⟨

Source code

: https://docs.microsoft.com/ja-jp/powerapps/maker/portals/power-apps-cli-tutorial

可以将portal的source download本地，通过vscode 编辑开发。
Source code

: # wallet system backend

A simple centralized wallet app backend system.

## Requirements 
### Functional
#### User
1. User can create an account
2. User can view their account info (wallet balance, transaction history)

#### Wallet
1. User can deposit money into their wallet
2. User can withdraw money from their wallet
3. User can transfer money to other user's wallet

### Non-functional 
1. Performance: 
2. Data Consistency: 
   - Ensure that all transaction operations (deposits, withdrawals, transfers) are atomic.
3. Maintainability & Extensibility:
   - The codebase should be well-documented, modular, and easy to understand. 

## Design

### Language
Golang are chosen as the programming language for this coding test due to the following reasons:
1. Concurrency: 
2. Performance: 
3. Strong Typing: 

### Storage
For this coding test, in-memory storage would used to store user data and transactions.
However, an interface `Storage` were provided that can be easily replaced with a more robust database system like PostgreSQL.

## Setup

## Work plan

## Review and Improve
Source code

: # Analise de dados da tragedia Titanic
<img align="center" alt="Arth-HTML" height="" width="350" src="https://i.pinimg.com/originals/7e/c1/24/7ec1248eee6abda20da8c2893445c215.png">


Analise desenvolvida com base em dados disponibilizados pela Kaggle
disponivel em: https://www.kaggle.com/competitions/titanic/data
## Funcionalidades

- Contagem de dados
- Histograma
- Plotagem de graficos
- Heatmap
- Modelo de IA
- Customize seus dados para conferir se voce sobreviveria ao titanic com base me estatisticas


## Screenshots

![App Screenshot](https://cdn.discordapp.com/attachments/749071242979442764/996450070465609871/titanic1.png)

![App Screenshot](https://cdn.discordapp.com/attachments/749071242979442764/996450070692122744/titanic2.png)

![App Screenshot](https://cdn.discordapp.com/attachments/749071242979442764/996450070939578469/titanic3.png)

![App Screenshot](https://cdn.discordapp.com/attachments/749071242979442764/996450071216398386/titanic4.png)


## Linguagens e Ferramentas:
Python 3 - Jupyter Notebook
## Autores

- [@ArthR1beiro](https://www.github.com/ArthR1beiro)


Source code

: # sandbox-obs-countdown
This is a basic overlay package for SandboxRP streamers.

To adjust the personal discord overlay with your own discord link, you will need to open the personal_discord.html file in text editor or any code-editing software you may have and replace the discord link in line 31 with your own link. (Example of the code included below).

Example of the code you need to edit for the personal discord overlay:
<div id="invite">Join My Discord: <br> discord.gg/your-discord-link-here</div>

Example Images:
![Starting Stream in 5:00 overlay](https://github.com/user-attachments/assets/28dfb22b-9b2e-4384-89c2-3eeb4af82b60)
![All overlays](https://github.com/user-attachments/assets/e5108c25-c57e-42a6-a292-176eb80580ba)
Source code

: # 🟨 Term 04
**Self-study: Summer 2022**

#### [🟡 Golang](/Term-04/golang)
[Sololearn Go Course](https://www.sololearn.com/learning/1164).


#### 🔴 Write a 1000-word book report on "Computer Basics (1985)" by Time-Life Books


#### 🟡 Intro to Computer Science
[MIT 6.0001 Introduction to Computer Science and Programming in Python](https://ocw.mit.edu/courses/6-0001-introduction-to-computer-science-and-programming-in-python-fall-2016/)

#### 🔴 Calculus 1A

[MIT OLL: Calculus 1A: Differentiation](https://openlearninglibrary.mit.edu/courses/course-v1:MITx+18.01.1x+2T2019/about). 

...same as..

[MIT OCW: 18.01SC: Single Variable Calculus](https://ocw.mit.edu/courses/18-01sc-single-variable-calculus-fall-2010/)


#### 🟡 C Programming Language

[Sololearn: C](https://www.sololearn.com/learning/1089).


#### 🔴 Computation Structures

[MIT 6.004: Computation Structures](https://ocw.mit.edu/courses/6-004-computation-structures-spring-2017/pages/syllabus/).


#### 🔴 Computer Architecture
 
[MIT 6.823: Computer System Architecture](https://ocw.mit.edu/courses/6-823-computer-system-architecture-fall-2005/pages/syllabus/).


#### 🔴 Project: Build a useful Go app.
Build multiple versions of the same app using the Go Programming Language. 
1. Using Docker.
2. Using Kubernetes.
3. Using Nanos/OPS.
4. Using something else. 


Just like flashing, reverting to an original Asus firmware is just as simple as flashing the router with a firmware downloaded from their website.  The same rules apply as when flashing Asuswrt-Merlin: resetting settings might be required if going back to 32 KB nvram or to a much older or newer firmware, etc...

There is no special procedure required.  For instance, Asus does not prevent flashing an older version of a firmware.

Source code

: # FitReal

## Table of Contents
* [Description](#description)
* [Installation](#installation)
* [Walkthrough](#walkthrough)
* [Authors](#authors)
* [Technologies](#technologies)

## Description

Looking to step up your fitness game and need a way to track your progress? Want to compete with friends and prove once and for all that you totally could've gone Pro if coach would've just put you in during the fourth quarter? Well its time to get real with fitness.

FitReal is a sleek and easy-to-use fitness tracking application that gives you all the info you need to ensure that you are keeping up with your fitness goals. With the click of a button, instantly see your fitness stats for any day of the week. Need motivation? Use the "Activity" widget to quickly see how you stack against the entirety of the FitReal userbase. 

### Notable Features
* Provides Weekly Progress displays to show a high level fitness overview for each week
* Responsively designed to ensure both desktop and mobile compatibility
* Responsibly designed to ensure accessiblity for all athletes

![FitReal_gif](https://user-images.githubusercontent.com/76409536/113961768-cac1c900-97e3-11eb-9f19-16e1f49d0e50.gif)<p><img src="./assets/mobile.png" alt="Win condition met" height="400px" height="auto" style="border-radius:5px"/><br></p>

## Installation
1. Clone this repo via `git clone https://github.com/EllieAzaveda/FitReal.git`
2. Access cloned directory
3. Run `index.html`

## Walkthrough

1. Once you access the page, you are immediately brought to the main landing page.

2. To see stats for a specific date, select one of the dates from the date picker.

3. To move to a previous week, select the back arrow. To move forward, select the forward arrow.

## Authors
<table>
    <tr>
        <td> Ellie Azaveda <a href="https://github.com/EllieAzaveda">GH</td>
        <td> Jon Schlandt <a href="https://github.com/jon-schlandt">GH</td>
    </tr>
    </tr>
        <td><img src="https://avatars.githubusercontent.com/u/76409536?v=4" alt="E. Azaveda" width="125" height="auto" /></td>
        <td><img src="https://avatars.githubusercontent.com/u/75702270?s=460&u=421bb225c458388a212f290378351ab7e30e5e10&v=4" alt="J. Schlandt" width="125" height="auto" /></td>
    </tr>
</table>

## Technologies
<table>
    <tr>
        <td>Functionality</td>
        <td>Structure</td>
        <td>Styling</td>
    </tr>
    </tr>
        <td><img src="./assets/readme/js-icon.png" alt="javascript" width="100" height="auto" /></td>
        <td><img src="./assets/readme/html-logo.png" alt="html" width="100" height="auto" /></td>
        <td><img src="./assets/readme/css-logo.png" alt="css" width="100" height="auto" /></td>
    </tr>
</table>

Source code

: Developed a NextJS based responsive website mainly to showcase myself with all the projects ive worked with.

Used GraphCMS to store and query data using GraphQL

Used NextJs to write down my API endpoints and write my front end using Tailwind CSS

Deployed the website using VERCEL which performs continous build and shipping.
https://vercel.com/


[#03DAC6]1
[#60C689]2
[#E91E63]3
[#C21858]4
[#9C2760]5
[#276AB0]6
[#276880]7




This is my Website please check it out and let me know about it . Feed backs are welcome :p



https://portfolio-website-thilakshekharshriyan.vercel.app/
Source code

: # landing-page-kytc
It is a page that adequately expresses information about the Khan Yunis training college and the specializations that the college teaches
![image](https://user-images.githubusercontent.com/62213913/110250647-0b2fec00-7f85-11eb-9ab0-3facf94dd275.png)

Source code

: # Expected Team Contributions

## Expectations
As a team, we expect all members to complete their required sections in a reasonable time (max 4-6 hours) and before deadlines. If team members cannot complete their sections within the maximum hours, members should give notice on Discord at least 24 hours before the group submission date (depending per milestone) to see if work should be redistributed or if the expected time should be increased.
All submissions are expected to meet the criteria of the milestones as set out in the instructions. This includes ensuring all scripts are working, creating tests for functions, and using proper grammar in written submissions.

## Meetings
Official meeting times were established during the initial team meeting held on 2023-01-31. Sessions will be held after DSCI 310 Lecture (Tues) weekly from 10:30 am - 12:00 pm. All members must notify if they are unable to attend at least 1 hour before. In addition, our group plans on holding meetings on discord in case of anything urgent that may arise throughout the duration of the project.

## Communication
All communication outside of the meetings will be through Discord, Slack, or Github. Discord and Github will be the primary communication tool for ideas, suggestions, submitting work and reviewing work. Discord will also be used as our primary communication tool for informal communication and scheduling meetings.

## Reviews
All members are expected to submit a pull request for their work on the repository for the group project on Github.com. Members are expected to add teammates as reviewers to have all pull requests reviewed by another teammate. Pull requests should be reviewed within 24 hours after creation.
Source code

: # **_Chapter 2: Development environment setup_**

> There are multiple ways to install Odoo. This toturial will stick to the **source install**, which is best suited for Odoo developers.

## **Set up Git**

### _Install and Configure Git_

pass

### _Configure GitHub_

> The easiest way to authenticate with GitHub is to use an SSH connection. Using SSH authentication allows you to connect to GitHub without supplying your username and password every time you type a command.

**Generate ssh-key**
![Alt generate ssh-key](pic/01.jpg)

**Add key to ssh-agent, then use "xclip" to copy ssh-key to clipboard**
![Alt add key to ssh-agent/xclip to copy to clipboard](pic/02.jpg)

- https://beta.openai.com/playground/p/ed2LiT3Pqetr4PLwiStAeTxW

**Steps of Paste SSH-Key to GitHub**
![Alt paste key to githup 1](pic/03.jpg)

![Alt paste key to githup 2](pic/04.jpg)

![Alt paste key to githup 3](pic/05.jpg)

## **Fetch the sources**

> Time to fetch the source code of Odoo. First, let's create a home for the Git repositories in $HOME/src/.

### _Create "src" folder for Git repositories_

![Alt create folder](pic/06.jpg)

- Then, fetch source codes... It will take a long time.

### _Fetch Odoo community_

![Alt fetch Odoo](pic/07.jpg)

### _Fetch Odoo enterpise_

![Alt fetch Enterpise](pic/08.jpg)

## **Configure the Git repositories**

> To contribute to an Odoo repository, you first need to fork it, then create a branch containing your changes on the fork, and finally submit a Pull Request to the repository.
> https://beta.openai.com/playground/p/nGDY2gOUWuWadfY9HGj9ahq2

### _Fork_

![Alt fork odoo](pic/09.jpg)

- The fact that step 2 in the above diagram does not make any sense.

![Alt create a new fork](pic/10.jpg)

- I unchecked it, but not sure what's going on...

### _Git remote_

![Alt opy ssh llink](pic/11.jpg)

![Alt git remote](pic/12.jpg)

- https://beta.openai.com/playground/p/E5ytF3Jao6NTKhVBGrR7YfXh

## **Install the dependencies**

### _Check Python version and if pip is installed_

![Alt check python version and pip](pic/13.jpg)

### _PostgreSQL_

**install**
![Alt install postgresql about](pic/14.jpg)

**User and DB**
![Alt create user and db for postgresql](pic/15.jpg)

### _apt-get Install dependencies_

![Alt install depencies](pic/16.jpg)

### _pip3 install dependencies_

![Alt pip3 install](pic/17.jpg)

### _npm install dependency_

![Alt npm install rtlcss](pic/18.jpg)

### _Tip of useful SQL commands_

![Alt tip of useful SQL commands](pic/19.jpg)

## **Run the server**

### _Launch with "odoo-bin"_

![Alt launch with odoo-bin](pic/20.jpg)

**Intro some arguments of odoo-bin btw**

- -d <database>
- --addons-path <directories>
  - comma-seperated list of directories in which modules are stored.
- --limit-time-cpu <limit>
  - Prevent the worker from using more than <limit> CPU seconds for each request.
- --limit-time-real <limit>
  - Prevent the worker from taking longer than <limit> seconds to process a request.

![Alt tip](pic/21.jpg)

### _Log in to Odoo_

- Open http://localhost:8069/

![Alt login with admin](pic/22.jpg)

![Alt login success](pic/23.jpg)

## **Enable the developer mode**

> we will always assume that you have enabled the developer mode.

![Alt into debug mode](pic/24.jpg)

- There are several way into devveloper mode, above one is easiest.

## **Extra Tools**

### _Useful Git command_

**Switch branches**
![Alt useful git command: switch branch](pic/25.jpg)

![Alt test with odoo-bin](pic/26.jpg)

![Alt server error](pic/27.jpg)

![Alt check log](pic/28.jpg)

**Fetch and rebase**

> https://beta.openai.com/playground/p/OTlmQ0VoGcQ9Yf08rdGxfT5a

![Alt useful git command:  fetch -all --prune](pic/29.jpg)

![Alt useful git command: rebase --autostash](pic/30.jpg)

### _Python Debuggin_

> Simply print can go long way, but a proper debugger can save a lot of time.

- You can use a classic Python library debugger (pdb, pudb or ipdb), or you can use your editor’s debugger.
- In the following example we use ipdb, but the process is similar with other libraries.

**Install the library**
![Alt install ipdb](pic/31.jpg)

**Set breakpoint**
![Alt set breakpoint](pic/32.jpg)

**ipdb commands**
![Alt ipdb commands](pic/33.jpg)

⟩

**Assignment**
Could you find every line in the records above that has the string "their" and copy it?

**Reply to the exercise**
2. User can view their account info (wallet balance, transaction history)
1. User can deposit money into their wallet
2. User can withdraw money from their wallet
Just like flashing, reverting to an original Asus firmware is just as simple as flashing the router with a firmware downloaded from their website.  The same rules apply as when flashing Asuswrt-Merlin: resetting settings might be required if going back to 32 KB nvram or to a much older or newer firmware, etc...
As a team, we expect all members to complete their required sections in a reasonable time (max 4-6 hours) and before deadlines. If team members cannot complete their sections within the maximum hours, members should give notice on Discord at least 24 hours before the group submission date (depending per milestone) to see if work should be redistributed or if the expected time should be increased.
All members are expected to submit a pull request for their work on the repository for the group project on Github.com. Members are expected to add teammates as reviewers to have all pull requests reviewed by another teammate. Pull requests should be reviewed within 24 hours after creation.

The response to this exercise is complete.